▶ [Exercise materials]:
<<<<

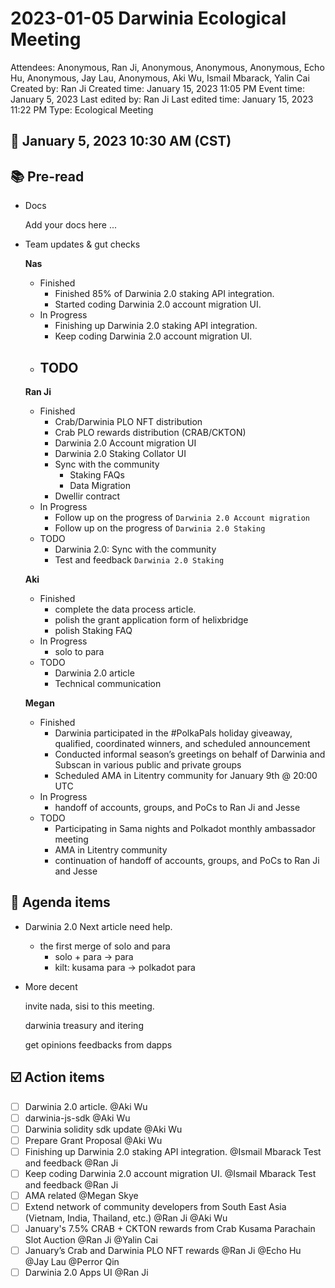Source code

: # 2023-01-05 Darwinia Ecological Meeting

Attendees: Anonymous, Ran Ji, Anonymous, Anonymous, Anonymous, Echo Hu, Anonymous, Jay Lau, Anonymous, Aki Wu, Ismail Mbarack, Yalin Cai
Created by: Ran Ji
Created time: January 15, 2023 11:05 PM
Event time: January 5, 2023
Last edited by: Ran Ji
Last edited time: January 15, 2023 11:22 PM
Type: Ecological Meeting

## 📅 January 5, 2023 10:30 AM (CST)

## 📚 Pre-read

- Docs
    
    Add your docs here ...
    
- Team updates & gut checks
    
    **Nas**
    
    - Finished
        - Finished 85% of Darwinia 2.0 staking API integration.
        - Started coding Darwinia 2.0 account migration UI.
    - In Progress
        - Finishing up Darwinia 2.0 staking API integration.
        - Keep coding Darwinia 2.0 account migration UI.
    - TODO
        - 
    
    **Ran Ji**
    
    - Finished
        - Crab/Darwinia PLO NFT distribution
        - Crab PLO rewards distribution (CRAB/CKTON)
        - Darwinia 2.0 Account migration UI
        - Darwinia 2.0 Staking Collator UI
        - Sync with the community
            - Staking FAQs
            - Data Migration
        - Dwellir contract
    - In Progress
        - Follow up on the progress of `Darwinia 2.0 Account migration`
        - Follow up on the progress of `Darwinia 2.0 Staking`
    - TODO
        - Darwinia 2.0: Sync with the community
        - Test and feedback `Darwinia 2.0 Staking`
    
    **Aki**
    
    - Finished
        - complete the data process article.
        - polish the grant application form of helixbridge
        - polish Staking FAQ
    - In Progress
        - solo to para
    - TODO
        - Darwinia 2.0 article
        - Technical communication
    
    **Megan**
    
    - Finished
        - Darwinia participated in the #PolkaPals holiday giveaway, qualified, coordinated winners, and scheduled announcement
        - Conducted informal season’s greetings on behalf of Darwinia and Subscan in various public and private groups
        - Scheduled AMA in Litentry community for January 9th @ 20:00 UTC
    - In Progress
        - handoff of accounts, groups, and PoCs to Ran Ji and Jesse
    - TODO
        - Participating in Sama nights and Polkadot monthly ambassador meeting
        - AMA in Litentry community
        - continuation of handoff of accounts, groups, and PoCs to Ran Ji and Jesse

## 💬 Agenda items

- Darwinia 2.0 Next article need help.
    - the first merge of solo and para
        - solo + para → para
        - kilt: kusama para → polkadot para
- More decent
    
    invite nada, sisi to this meeting. 
    
    darwinia treasury and itering 
    
    get opinions feedbacks from dapps
    

## ☑️ Action items

- [ ]  Darwinia 2.0 article. @Aki Wu
- [ ]  darwinia-js-sdk @Aki Wu
- [ ]  Darwinia solidity sdk update @Aki Wu
- [ ]  Prepare Grant Proposal @Aki Wu
- [ ]  Finishing up Darwinia 2.0 staking API integration. @Ismail Mbarack Test and feedback @Ran Ji
- [ ]  Keep coding Darwinia 2.0 account migration UI. @Ismail Mbarack Test and feedback @Ran Ji
- [ ]  AMA related @Megan Skye
- [ ]  Extend network of community developers from South East Asia (Vietnam, India, Thailand, etc.) @Ran Ji @Aki Wu
- [ ]  January's 7.5% CRAB + CKTON rewards from Crab Kusama Parachain Slot Auction @Ran Ji @Yalin Cai
- [ ]  January’s Crab and Darwinia PLO NFT rewards @Ran Ji @Echo Hu @Jay Lau @Perror Qin
- [ ]  Darwinia 2.0 Apps UI @Ran Ji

>>>>

▶ [Required action]:
Copy exactly. Include the line containing "- Darwinia 2.0 article" and every later line through the end of the listing, and nothing else.

▶ [Response to this task]:
        - Darwinia 2.0 article
        - Technical communication
    
    **Megan**
    
    - Finished
        - Darwinia participated in the #PolkaPals holiday giveaway, qualified, coordinated winners, and scheduled announcement
        - Conducted informal season’s greetings on behalf of Darwinia and Subscan in various public and private groups
        - Scheduled AMA in Litentry community for January 9th @ 20:00 UTC
    - In Progress
        - handoff of accounts, groups, and PoCs to Ran Ji and Jesse
    - TODO
        - Participating in Sama nights and Polkadot monthly ambassador meeting
        - AMA in Litentry community
        - continuation of handoff of accounts, groups, and PoCs to Ran Ji and Jesse

## 💬 Agenda items

- Darwinia 2.0 Next article need help.
    - the first merge of solo and para
        - solo + para → para
        - kilt: kusama para → polkadot para
- More decent
    
    invite nada, sisi to this meeting. 
    
    darwinia treasury and itering 
    
    get opinions feedbacks from dapps
    

## ☑️ Action items

- [ ]  Darwinia 2.0 article. @Aki Wu
- [ ]  darwinia-js-sdk @Aki Wu
- [ ]  Darwinia solidity sdk update @Aki Wu
- [ ]  Prepare Grant Proposal @Aki Wu
- [ ]  Finishing up Darwinia 2.0 staking API integration. @Ismail Mbarack Test and feedback @Ran Ji
- [ ]  Keep coding Darwinia 2.0 account migration UI. @Ismail Mbarack Test and feedback @Ran Ji
- [ ]  AMA related @Megan Skye
- [ ]  Extend network of community developers from South East Asia (Vietnam, India, Thailand, etc.) @Ran Ji @Aki Wu
- [ ]  January's 7.5% CRAB + CKTON rewards from Crab Kusama Parachain Slot Auction @Ran Ji @Yalin Cai
- [ ]  January’s Crab and Darwinia PLO NFT rewards @Ran Ji @Echo Hu @Jay Lau @Perror Qin
- [ ]  Darwinia 2.0 Apps UI @Ran Ji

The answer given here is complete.